Back then, I executed this concept in the same way that I often designed stained glass artworks. My just-graduated, art school-trained, workers thought I was crazy when I projected onto the office wall a panoramic backstage image of David Bowie at an outdoor arena. On top of the large background, I projected other photos as small insets, which visually told the story of Bowie’s “Serious Moonlight” concert tour. Next to these smaller images I then placed text, also right on top of the background photo.
My young staff had never seen anything like this before. The conventional way that they had been taught in school dictated that both text and photos were to appear against a neutral white background.

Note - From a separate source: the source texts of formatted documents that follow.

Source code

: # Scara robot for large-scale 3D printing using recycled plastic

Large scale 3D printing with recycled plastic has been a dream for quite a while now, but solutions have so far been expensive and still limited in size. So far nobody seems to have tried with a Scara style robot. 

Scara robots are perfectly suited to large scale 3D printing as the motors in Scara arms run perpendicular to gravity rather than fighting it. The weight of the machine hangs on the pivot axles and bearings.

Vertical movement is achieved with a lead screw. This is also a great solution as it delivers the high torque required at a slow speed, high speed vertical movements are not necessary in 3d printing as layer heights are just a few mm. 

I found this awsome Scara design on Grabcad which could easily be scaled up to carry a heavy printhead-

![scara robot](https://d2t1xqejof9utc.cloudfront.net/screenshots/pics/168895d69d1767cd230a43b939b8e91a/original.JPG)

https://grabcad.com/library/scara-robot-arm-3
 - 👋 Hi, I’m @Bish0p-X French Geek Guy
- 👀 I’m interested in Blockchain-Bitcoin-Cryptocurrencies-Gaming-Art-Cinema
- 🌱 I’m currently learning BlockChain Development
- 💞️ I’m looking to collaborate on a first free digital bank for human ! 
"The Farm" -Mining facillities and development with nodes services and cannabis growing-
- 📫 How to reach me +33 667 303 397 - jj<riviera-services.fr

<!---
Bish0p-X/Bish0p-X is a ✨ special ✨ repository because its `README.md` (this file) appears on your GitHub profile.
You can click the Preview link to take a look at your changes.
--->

The photos I had to work with for a cover article about David Bowie’s 1983 “Serious Moonlight Tour” were offered to me by his personal tour photographer. He showed me a collection of 35mm slides he had taken and generously said that for no fee I could use whatever photos I wanted. My choice for the magazine’s cover changed everything. The animated image of Bowie singing at an outdoor stadium reminded me of action shots that would have been perfect for Sports Illustrated magazine. However, this broke with a previously mundane consistency of Rock magazine’s cover design – a standard still pose of a well-known artist placed before a solid-colored background. After the cover was designed, the publisher rejected it, insisting that Bowie’s facial expression was unflattering. Worse, his hair was not nicely combed!
At that moment I put my foot down. “Either use the image or I quit!” I adamantly exclaimed, as I stomped out of the front office door.
The magazine had a very small circulation and I knew that something bold had to be done. Here I had the best of David Bowie’s tour photographer’s photos at my disposal and at no cost to the magazine. No way was I going to blow this golden opportunity to take the monthly publication to the next level.
After I cooled off, I returned to the office a couple of hours later and the publisher relented. Days later, a handful of hot-off-the-press issues were placed in the magazine rack of a 7/11 convenience store next door to the office building. Within no time every issue had sold out, convincing the vast company chain to sell the magazine in all of its stores across the US.
The result of this sudden overnight success, Larry Flynt made a half of a million dollar investment in the magazine. The publisher rewarded me by informing me that the art director of Rolling Stone magazine wanted my job, as he offered me a humiliatingly small raise and I resigned.
The publisher bought a Maserati, leased an expensive home in the Hollywood Hills and threw wild parties. Just as had happened with Glass magazine after it was sold, Rock magazine lasted only a few more issues. Another great opportunity went up in smoke.
The former publisher of Rock magazine, Jeffrey Jolson-Coburn, died in 2012 at the age of 55, the same year that I returned to LA from Poland. The cause of Colburn’s death was said to be unknown. One thing I did know: he lived in the fast lane and abused drugs and/or drinking, as have so many in the Hollywood rock scene, resulting in early tragic deaths. Bowie reportedly died of liver cancer, which was also attributed to self-abuse.
The other thing I know in looking back on my life, is that from free-spirited California to an Old World former communist country undergoing extreme growing pains, attempting anything bold, original and cutting edge is a challenge that requires unwavering perseverance and faith in oneself. Though many things did not turn out as I would have hoped, I am a survivor, creativity always my one uncontrollable addiction, my ongoing education stemming from the realization that there is something invaluable to be gained from all of life’s lessons.